■ Task directions
Restate the records word for word. Include no pictures.

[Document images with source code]
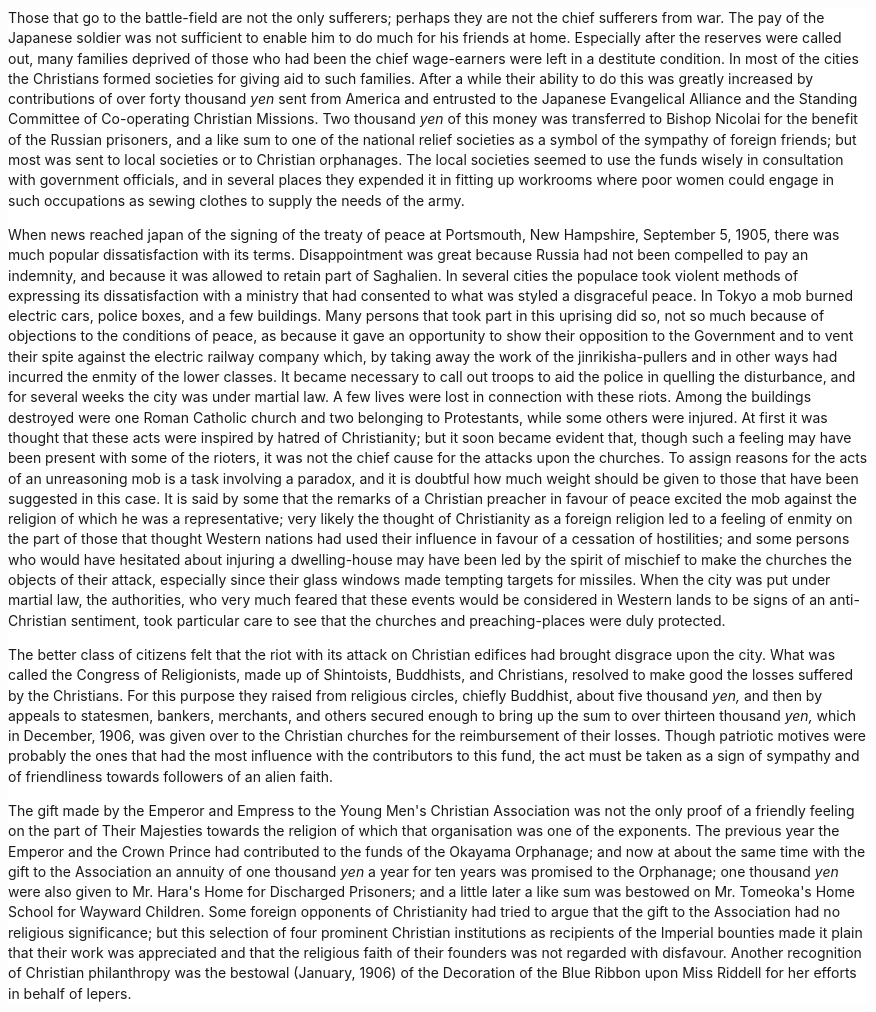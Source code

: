 Those that go to the battle-field are not the only sufferers; perhaps they are not the chief sufferers from war. The pay of the Japanese soldier was not sufficient to enable him to do much for his friends at home. Especially after the reserves were called out, many families deprived of those who had been the chief wage-earners were left in a destitute condition. In most of the cities the Christians formed societies for giving aid to such families. After a while their ability to do this was greatly increased by contributions of over forty thousand *yen* sent from America and entrusted to the Japanese Evangelical Alliance and the Standing Committee of Co-operating Christian Missions. Two thousand *yen* of this money was transferred to Bishop Nicolai for the benefit of the Russian prisoners, and a like sum to one of the national relief societies as a symbol of the sympathy of foreign friends; but most was sent to local societies or to Christian orphanages. The local societies seemed to use the funds wisely in consultation with government officials, and in several places they expended it in fitting up workrooms where poor women could engage in such occupations as sewing clothes to supply the needs of the army.

When news reached japan of the signing of the treaty of peace at Portsmouth, New Hampshire, September 5, 1905, there was much popular dissatisfaction with its terms. Disappointment was great because Russia had not been compelled to pay an indemnity, and because it was allowed to retain part of Saghalien. In several cities the populace took violent methods of expressing its dissatisfaction with a ministry that had consented to what was styled a disgraceful peace. In Tokyo a mob burned electric cars, police boxes, and a few buildings. Many persons that took part in this uprising did so, not so much because of objections to the conditions of peace, as because it gave an opportunity to show their opposition to the Government and to vent their spite against the electric railway company which, by taking away the work of the jinrikisha-pullers and in other ways had incurred the enmity of the lower classes. It became necessary to call out troops to aid the police in quelling the disturbance, and for several weeks the city was under martial law. A few lives were lost in connection with these riots. Among the buildings destroyed were one Roman Catholic church and two belonging to Protestants, while some others were injured. At first it was thought that these acts were inspired by hatred of Christianity; but it soon became evident that, though such a feeling may have been present with some of the rioters, it was not the chief cause for the attacks upon the churches. To assign reasons for the acts of an unreasoning mob is a task involving a paradox, and it is doubtful how much weight should be given to those that have been suggested in this case. It is said by some that the remarks of a Christian preacher in favour of peace excited the mob against the religion of which he was a representative; very likely the thought of Christianity as a foreign religion led to a feeling of enmity on the part of those that thought Western nations had used their influence in favour of a cessation of hostilities; and some persons who would have hesitated about injuring a dwelling-house may have been led by the spirit of mischief to make the churches the objects of their attack, especially since their glass windows made tempting targets for missiles. When the city was put under martial law, the authorities, who very much feared that these events would be considered in Western lands to be signs of an anti-Christian sentiment, took particular care to see that the churches and preaching-places were duly protected.

The better class of citizens felt that the riot with its attack on Christian edifices had brought disgrace upon the city. What was called the Congress of Religionists, made up of Shintoists, Buddhists, and Christians, resolved to make good the losses suffered by the Christians. For this purpose they raised from religious circles, chiefly Buddhist, about five thousand *yen,* and then by appeals to statesmen, bankers, merchants, and others secured enough to bring up the sum to over thirteen thousand *yen,* which in December, 1906, was given over to the Christian churches for the reimbursement of their losses. Though patriotic motives were probably the ones that had the most influence with the contributors to this fund, the act must be taken as a sign of sympathy and of friendliness towards followers of an alien faith.

The gift made by the Emperor and Empress to the Young Men's Christian Association was not the only proof of a friendly feeling on the part of Their Majesties towards the religion of which that organisation was one of the exponents. The previous year the Emperor and the Crown Prince had contributed to the funds of the Okayama Orphanage; and now at about the same time with the gift to the Association an annuity of one thousand *yen* a year for ten years was promised to the Orphanage; one thousand *yen* were also given to Mr. Hara's Home for Discharged Prisoners; and a little later a like sum was bestowed on Mr. Tomeoka's Home School for Wayward Children. Some foreign opponents of Christianity had tried to argue that the gift to the Association had no religious significance; but this selection of four prominent Christian institutions as recipients of the Imperial bounties made it plain that their work was appreciated and that the religious faith of their founders was not regarded with disfavour. Another recognition of Christian philanthropy was the bestowal \(January, 1906\) of the Decoration of the Blue Ribbon upon Miss Riddell for her efforts in behalf of lepers.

■ Your solution
Source code

: Those that go to the battle-field are not the only sufferers; perhaps they are not the chief sufferers from war. The pay of the Japanese soldier was not sufficient to enable him to do much for his friends at home. Especially after the reserves were called out, many families deprived of those who had been the chief wage-earners were left in a destitute condition. In most of the cities the Christians formed societies for giving aid to such families. After a while their ability to do this was greatly increased by contributions of over forty thousand *yen* sent from America and entrusted to the Japanese Evangelical Alliance and the Standing Committee of Co-operating Christian Missions. Two thousand *yen* of this money was transferred to Bishop Nicolai for the benefit of the Russian prisoners, and a like sum to one of the national relief societies as a symbol of the sympathy of foreign friends; but most was sent to local societies or to Christian orphanages. The local societies seemed to use the funds wisely in consultation with government officials, and in several places they expended it in fitting up workrooms where poor women could engage in such occupations as sewing clothes to supply the needs of the army.

When news reached japan of the signing of the treaty of peace at Portsmouth, New Hampshire, September 5, 1905, there was much popular dissatisfaction with its terms. Disappointment was great because Russia had not been compelled to pay an indemnity, and because it was allowed to retain part of Saghalien. In several cities the populace took violent methods of expressing its dissatisfaction with a ministry that had consented to what was styled a disgraceful peace. In Tokyo a mob burned electric cars, police boxes, and a few buildings. Many persons that took part in this uprising did so, not so much because of objections to the conditions of peace, as because it gave an opportunity to show their opposition to the Government and to vent their spite against the electric railway company which, by taking away the work of the jinrikisha-pullers and in other ways had incurred the enmity of the lower classes. It became necessary to call out troops to aid the police in quelling the disturbance, and for several weeks the city was under martial law. A few lives were lost in connection with these riots. Among the buildings destroyed were one Roman Catholic church and two belonging to Protestants, while some others were injured. At first it was thought that these acts were inspired by hatred of Christianity; but it soon became evident that, though such a feeling may have been present with some of the rioters, it was not the chief cause for the attacks upon the churches. To assign reasons for the acts of an unreasoning mob is a task involving a paradox, and it is doubtful how much weight should be given to those that have been suggested in this case. It is said by some that the remarks of a Christian preacher in favour of peace excited the mob against the religion of which he was a representative; very likely the thought of Christianity as a foreign religion led to a feeling of enmity on the part of those that thought Western nations had used their influence in favour of a cessation of hostilities; and some persons who would have hesitated about injuring a dwelling-house may have been led by the spirit of mischief to make the churches the objects of their attack, especially since their glass windows made tempting targets for missiles. When the city was put under martial law, the authorities, who very much feared that these events would be considered in Western lands to be signs of an anti-Christian sentiment, took particular care to see that the churches and preaching-places were duly protected.

The better class of citizens felt that the riot with its attack on Christian edifices had brought disgrace upon the city. What was called the Congress of Religionists, made up of Shintoists, Buddhists, and Christians, resolved to make good the losses suffered by the Christians. For this purpose they raised from religious circles, chiefly Buddhist, about five thousand *yen,* and then by appeals to statesmen, bankers, merchants, and others secured enough to bring up the sum to over thirteen thousand *yen,* which in December, 1906, was given over to the Christian churches for the reimbursement of their losses. Though patriotic motives were probably the ones that had the most influence with the contributors to this fund, the act must be taken as a sign of sympathy and of friendliness towards followers of an alien faith.

The gift made by the Emperor and Empress to the Young Men's Christian Association was not the only proof of a friendly feeling on the part of Their Majesties towards the religion of which that organisation was one of the exponents. The previous year the Emperor and the Crown Prince had contributed to the funds of the Okayama Orphanage; and now at about the same time with the gift to the Association an annuity of one thousand *yen* a year for ten years was promised to the Orphanage; one thousand *yen* were also given to Mr. Hara's Home for Discharged Prisoners; and a little later a like sum was bestowed on Mr. Tomeoka's Home School for Wayward Children. Some foreign opponents of Christianity had tried to argue that the gift to the Association had no religious significance; but this selection of four prominent Christian institutions as recipients of the Imperial bounties made it plain that their work was appreciated and that the religious faith of their founders was not regarded with disfavour. Another recognition of Christian philanthropy was the bestowal \(January, 1906\) of the Decoration of the Blue Ribbon upon Miss Riddell for her efforts in behalf of lepers.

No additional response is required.